> **Exercise brief**
Each line from the start of the entries through the line that contains "## Description" should be output exactly, please.

(Records from a data collection)
:::

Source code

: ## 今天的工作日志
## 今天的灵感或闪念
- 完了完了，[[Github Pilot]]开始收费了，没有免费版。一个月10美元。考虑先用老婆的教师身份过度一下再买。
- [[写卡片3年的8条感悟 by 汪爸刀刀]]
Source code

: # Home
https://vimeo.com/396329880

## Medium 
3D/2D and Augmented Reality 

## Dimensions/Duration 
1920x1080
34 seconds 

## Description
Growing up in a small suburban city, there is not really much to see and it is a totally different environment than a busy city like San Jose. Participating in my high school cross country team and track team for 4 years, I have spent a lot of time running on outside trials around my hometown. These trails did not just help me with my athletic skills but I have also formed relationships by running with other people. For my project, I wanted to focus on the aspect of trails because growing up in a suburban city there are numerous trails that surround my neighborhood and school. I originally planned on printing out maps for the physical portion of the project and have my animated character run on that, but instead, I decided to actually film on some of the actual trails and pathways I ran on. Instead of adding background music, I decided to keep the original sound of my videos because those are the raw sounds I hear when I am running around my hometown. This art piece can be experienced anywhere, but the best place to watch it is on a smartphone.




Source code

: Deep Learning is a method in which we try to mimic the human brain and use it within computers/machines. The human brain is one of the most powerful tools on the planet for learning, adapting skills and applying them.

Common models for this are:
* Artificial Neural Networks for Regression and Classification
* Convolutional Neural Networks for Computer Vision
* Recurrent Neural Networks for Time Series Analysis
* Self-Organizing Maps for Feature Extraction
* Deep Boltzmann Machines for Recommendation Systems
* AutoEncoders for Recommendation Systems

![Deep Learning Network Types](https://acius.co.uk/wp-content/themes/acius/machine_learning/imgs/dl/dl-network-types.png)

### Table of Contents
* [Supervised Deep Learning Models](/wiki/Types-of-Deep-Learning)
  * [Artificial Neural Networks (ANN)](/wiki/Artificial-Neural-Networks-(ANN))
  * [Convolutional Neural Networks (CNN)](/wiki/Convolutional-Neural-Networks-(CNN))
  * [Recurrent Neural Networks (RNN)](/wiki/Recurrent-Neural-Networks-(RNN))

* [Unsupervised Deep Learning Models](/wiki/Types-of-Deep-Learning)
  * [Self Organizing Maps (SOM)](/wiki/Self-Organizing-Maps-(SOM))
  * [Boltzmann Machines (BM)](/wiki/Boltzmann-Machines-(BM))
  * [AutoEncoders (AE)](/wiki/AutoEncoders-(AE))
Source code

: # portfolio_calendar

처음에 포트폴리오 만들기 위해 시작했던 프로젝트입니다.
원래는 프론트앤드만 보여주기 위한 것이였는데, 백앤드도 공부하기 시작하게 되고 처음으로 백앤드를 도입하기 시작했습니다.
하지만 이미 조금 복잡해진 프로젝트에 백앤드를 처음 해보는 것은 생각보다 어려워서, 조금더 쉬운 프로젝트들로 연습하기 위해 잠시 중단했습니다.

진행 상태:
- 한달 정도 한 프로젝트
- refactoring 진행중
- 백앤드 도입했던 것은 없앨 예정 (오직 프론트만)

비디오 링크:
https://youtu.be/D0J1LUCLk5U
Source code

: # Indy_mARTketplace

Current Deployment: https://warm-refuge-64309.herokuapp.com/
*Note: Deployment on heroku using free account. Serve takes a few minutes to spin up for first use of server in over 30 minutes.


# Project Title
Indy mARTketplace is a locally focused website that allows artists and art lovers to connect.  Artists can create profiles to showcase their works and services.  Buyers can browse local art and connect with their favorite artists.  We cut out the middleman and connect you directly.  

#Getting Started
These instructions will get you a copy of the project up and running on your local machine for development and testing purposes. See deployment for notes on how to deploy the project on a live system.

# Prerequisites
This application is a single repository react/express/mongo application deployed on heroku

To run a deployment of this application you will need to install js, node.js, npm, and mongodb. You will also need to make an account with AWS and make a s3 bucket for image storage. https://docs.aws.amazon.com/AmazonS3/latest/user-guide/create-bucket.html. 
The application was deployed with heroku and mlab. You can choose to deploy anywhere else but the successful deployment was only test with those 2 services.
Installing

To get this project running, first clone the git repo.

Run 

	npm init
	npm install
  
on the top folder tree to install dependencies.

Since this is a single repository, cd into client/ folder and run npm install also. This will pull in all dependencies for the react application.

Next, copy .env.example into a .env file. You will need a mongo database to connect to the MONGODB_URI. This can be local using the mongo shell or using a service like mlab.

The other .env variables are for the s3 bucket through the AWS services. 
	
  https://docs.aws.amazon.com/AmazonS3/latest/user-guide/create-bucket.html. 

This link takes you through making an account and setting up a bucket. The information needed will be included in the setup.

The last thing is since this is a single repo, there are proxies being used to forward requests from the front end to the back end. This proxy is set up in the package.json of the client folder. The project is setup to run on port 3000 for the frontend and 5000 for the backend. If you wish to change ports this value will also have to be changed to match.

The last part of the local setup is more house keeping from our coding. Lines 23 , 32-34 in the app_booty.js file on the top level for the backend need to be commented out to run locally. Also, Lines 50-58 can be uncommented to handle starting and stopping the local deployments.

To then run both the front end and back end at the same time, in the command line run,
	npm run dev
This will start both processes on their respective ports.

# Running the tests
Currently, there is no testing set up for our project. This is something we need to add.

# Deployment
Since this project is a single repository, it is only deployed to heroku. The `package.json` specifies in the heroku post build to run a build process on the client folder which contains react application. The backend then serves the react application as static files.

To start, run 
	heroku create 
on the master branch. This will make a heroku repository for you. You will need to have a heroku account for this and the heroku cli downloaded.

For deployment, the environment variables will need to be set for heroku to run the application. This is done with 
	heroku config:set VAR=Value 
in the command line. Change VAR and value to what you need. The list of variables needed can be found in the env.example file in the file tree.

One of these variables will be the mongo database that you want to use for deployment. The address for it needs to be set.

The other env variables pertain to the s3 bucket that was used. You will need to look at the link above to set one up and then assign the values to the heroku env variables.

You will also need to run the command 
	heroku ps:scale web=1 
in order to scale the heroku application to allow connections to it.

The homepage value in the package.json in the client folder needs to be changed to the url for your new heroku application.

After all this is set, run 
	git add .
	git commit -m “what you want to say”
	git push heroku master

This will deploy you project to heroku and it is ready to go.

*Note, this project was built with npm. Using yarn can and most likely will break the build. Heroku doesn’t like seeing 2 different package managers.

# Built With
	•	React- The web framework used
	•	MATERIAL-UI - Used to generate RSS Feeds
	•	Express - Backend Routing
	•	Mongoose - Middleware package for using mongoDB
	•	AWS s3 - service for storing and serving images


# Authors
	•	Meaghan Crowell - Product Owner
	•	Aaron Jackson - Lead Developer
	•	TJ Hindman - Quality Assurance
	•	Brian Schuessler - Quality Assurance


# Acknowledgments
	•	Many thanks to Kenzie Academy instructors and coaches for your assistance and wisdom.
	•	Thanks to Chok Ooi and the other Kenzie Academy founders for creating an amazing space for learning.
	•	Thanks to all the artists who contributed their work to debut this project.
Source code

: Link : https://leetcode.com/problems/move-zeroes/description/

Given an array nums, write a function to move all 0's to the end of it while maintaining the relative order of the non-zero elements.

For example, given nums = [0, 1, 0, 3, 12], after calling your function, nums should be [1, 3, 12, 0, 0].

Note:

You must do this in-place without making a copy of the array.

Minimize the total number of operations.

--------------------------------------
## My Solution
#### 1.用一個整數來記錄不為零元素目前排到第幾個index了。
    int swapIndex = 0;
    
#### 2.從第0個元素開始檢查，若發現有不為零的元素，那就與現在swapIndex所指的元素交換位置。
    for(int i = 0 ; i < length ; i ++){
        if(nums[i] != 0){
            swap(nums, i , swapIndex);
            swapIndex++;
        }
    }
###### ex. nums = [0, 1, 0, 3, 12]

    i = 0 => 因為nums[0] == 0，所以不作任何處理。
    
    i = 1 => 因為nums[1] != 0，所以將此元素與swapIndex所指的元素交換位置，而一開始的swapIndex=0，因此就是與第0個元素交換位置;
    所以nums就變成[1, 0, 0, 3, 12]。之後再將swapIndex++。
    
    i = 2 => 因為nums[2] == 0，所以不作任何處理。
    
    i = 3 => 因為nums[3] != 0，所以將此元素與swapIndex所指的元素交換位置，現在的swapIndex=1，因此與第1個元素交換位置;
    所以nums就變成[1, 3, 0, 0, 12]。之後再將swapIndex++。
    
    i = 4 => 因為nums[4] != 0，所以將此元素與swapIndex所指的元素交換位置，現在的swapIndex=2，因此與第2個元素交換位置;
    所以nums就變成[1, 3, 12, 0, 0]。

:::

> **Response area**
Source code

: ## 今天的工作日志
## 今天的灵感或闪念
- 完了完了，[[Github Pilot]]开始收费了，没有免费版。一个月10美元。考虑先用老婆的教师身份过度一下再买。
- [[写卡片3年的8条感悟 by 汪爸刀刀]]
Source code

: # Home
https://vimeo.com/396329880

## Medium 
3D/2D and Augmented Reality 

## Dimensions/Duration 
1920x1080
34 seconds 

## Description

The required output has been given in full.